Quest’abilità innata ci permette di capire fin da subito che il volto degli altri è importante in primis per la nostra sopravvivenza e, in secundis, per la nostra partecipazione al mondo. L’utilizzo della mascherina che copre buona parte del volto rappresenta sicuramente un modo di stare insieme alterato a cui non siamo abituati ma credo che, grazie al significato attributo a questo dispositivo e alla consapevolezza della temporaneità della situazione, il suo utilizzo non sia in grado, da solo, di minacciare la stabilità della nostra identità.
Si tratta, più che altro, di trovare modi appropriati per ricostruire quella parte di mondo che la mascherina ci ha tolto. In questo senso, un esempio può essere l’idea di utilizzare mascherine trasparenti che facilitino la lettura labiale per i non udenti. Tuttavia, senza un contesto adeguato, la mascherina potrebbe rappresentare un elemento eccessivamente intrusivo e destabilizzante che potrebbe a sua volta aprire la strada a scenari che si avvicinano a quello immaginato da Pirandello.

Qual è stato l’impatto psicologico sulle personalità più fragili?
La pandemia si è riflessa in modo diverso anche nella psicopatologia e nella sintomatologia: per esempio, alcuni comportamenti patologici - pensiamo all’ossessione da contaminazione - potrebbero essersi rivelati perfettamente adatti alla situazione, anzi utili. Altre persone invece, differenziando tra i contesti, potrebbero aver sviluppato sintomatologie fobiche e claustrofobiche riconducibili alla limitazione della libertà personale e quindi delle possibilità di esistere in modi diversi da quelli prescritti in questo periodo.
Ma è il contesto a fare la differenza: tenendo conto dell’unicità di ogni essere umano, è possibile costruire una narrazione di questo periodo che raccolga le esperienze inedite e le emozioni che le hanno accompagnate all’interno di una cornice di senso identitaria. Quando questo non è possibile, la realtà può tingersi secondo emozioni che mettono in scacco la nostra identità.
Le ormai note mascherine chirurgiche, FFP2 o FFP3 sono state sostituite da un mezzo di affermazione della propria individualità: la mascherina personalizzata. Quanto questo elemento rappresenta il bisogno di una riaffermazione della nostra identità?

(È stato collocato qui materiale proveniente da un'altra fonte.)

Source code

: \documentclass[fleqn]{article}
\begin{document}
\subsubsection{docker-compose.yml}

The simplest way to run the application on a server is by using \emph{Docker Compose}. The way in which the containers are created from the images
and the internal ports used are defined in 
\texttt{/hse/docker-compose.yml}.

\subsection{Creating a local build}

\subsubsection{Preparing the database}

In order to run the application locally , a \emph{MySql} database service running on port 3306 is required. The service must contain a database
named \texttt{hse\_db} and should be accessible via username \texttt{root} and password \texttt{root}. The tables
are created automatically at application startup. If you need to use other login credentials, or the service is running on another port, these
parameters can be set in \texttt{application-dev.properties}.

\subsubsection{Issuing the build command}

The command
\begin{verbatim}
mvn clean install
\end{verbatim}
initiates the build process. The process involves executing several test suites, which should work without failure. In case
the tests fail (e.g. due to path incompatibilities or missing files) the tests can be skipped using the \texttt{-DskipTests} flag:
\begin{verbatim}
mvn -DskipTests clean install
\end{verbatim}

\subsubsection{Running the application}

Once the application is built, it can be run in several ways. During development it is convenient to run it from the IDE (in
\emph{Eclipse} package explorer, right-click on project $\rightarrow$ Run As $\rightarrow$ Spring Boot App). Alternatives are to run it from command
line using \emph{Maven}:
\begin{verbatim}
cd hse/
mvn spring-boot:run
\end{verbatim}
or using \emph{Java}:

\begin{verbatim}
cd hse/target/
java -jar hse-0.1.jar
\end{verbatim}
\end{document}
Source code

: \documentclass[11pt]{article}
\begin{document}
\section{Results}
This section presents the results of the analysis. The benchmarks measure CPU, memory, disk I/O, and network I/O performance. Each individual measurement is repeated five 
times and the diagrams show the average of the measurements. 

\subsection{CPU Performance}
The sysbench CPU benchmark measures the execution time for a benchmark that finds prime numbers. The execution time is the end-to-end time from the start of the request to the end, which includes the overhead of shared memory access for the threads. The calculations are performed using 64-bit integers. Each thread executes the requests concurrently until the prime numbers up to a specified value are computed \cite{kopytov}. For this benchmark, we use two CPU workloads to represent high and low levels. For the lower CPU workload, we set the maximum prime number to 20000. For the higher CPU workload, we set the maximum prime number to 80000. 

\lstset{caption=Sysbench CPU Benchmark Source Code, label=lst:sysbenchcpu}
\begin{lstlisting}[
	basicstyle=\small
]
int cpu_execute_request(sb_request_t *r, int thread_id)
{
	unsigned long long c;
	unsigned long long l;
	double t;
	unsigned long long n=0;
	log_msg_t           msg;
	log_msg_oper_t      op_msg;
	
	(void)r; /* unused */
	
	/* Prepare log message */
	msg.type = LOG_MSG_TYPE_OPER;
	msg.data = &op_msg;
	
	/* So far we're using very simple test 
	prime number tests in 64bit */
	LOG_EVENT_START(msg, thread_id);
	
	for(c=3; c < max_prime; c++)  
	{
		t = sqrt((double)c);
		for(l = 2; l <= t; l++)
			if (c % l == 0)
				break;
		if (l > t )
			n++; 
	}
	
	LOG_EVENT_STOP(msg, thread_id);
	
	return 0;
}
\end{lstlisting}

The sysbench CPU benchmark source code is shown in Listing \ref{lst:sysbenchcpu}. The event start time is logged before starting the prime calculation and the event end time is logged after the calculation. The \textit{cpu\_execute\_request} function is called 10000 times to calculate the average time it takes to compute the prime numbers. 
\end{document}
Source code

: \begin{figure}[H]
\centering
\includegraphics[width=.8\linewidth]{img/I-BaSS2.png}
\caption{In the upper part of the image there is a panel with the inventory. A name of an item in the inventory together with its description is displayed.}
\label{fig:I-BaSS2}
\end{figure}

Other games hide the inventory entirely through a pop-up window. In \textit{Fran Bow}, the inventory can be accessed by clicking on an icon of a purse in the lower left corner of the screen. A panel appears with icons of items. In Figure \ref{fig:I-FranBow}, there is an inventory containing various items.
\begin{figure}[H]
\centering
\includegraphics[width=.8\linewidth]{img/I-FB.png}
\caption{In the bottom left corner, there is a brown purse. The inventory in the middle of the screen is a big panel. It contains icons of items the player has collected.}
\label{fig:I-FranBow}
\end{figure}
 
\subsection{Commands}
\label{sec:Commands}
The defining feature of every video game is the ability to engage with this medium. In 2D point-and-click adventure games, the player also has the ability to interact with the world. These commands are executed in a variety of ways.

La mascherina e le politiche adottate riducono i modi in cui è possibile realizzare il rapporto con il mondo, oltre a limitarne la qualità. A mio parere, l’idea di personalizzare la mascherina rappresenta un ottimo modo per restituire un po’ di quella vivacità dell’esperienza a cui abbiamo rinunciato in cambio della sicurezza. Così, una mascherina personalizzata può ancora sorprenderci, proprio come le persone che la indossano, e questo è fondamentale per il nostro benessere psicologico, poiché ci ricorda che dietro quella mascherina c’è qualcuno come noi ma diverso da noi.
Se da un lato l’uso delle mascherine ha minato la nostra individualità, dall’altro ci ha liberato dal peso di indossare delle maschere di circostanza. L’esperienza della pandemia può essere alla base di nuovi rituali sociali in cui la comunicazione risulta più vera?
Il linguaggio è ciò che distingue l’uomo dagli altri esseri viventi e racchiude in sé gli aspetti costitutivi del nostro essere, ovvero il rapporto con il tempo, con gli altri e con il mondo in cui viviamo. Grazie a Zoom, Skype e alle videochiamate, durante il lockdown il mondo reale ha continuato a esistere e noi con lui.
Se, da un lato, l’esperienza della pandemia ha messo in luce le difficoltà di comunicare rinunciando a una parte di comunicazione non verbale, dall’altro ci ha insegnato che è necessario prestare attenzione al fatto che le parole appartengono a un mondo che già esiste e che abitiamo. Rimettere le parole a contatto con la vita e con le nostre esperienze è una pratica da favorire, poiché costituisce la base di un cambiamento che porterà ad una comunicazione più vera perché “più umana”.